Should I offer you wishes? Poets have done that for their children from time to time. In Frost at Midnight Coleridge wishes his son Hartley a life surrounded by nature. I could wish the same for you, though I have less trust in nature's benevolence.
Still, Mary McCarthy said something interesting in an interview recently, that "our perception of the world and our values stem absolutely from the possibility of some reasonably true perception of nature--which is gradually disappearing and will soon become impossible." That could be so. Myself, I like watching the ocean.
Yeats wished for his girl a sense of ceremony and tradition in A Prayer for My Daughter. I'd repeat that wish for you, as long as you did not turn into a snob, like Yeats.
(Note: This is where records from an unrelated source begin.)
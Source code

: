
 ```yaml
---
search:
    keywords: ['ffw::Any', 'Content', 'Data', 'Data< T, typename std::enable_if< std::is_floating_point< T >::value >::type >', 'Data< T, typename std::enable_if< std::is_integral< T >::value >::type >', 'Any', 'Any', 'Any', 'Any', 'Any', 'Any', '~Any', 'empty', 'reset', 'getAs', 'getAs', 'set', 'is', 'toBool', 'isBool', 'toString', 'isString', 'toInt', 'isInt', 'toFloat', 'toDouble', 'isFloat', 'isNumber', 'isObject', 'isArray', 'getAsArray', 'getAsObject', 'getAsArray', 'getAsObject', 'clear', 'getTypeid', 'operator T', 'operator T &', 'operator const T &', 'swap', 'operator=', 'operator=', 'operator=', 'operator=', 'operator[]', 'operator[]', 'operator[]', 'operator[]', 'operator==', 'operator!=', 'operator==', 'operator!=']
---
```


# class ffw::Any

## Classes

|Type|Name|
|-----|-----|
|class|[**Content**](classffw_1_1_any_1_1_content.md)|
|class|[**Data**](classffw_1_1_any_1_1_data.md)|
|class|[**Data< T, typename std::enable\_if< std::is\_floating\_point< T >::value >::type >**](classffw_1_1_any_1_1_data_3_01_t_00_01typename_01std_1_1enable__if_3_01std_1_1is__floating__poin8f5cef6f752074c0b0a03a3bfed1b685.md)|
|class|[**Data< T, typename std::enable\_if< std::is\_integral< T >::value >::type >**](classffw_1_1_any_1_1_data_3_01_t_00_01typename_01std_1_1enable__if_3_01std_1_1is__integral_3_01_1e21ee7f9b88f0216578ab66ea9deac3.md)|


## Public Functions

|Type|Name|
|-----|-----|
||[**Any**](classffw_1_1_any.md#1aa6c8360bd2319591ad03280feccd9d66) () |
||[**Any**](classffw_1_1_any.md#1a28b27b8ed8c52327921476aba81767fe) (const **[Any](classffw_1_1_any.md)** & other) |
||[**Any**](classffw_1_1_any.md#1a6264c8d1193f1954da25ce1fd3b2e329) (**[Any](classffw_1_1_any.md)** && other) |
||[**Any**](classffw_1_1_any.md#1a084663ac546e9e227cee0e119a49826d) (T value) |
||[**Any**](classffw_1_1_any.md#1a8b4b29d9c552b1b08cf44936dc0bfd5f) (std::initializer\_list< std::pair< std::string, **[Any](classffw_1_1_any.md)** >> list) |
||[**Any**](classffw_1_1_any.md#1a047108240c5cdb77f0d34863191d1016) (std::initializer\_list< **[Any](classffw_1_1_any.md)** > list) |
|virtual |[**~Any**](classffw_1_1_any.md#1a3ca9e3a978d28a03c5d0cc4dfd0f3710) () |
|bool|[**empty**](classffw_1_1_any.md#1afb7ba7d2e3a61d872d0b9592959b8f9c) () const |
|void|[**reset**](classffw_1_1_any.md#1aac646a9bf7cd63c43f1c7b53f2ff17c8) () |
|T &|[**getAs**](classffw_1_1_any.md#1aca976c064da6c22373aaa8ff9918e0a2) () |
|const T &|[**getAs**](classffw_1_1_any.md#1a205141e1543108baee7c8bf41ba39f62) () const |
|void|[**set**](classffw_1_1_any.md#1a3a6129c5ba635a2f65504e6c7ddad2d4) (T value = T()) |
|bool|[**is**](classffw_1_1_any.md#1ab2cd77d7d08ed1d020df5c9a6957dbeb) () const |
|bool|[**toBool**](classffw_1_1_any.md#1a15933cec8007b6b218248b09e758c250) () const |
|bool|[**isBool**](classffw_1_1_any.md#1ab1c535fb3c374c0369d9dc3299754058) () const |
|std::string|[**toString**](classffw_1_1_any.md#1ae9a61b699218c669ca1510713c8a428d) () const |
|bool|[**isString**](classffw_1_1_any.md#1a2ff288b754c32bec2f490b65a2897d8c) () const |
In This Side of the Truth, Dylan Thomas, probably hoping to protect himself, wished that his son Llewelyn would hold all judgments in abeyance. "Each truth," he wrote, "each lie, dies in unjudging love." That I will not wish for you.
Have your love and your judgment too.
If not wishes, how about aphorisms?
Everyone can use an aphorism. I wish I could remember one, something especially Delphic or brilliant from The Consolation of Philosophy, the Bhagavad Gita, the Koran. Charlie Chan said: "Evidence like nose on anteater." Does that count? Russians are better at such things. Once in my earshot Lillian Hellman observed: "A crazy person is crazy all the time." I have frequently found that valuable, particularly when in the company of a crazy person who is, for the moment, lucid. Confucius said: "Filial piety is the constant requirement of Heaven." That seems to me an excellent aphorism.
What would you say to purely tactical advice? Over the years I picked up several emotional maneuvers that might serve you well as contingency plans. When lonely, for example, read murder mysteries; I find them soothing. When angry, choose solitude. When lovesick, do push ups, run a mile or two, or step out with the boys; I don't know why that helps, but it does. When bored, see the movie Bringing Up Baby. When in despair, dress to the nines. I often wear a white shirt to work when I want to pit elegance against the fates. You might try that. (Do you own a white shirt?) When glum, call home.
Or should I present you with a parable? You've probably heard the ones about the good Samaritan and the Prodigal Son.
No matter. Neither parable applies to you. You were born a good Samaritan and prodigality has never been one of your problems. Frankly, I do not know a work of moral fiction that could improve your character, for it has always seemed to your mother and me (admittedly prejudiced but not blind) that your character never needed much improving. I have not known anyone more fairminded, more considerate, more able to swallow disappointment. Not from me did you get these things. Why should I expect to give you something special now?
Unless, as in the old days, you would like a story. This is a true one (I can swear to it), about a father and a son in a playground twelve years ago, in the spring, around noon. The boy was five. He had a basketball, which he dribbled off his toes half the time, and which he kept shooting at the hoop--underhand, both hands, straining to reach the rim. The father sat on a bench and watched. The boy kept at it. Then some bigger boys sauntered over, snatched the ball away and shot around, leaving the five-year-old watching too.
Gearing up for the rescue, the father asked his son if he wanted him to retrieve the ball. The boy said, "No. I think I can handle it." Which he did, simply by standing among the others patiently, occasionally catching the ball and passing it to one of them, until one of them eventually passed it to him. That's all there is to that story. The five-year-old continued to play ball, and his father sat in the sun. Goodbye, my boy.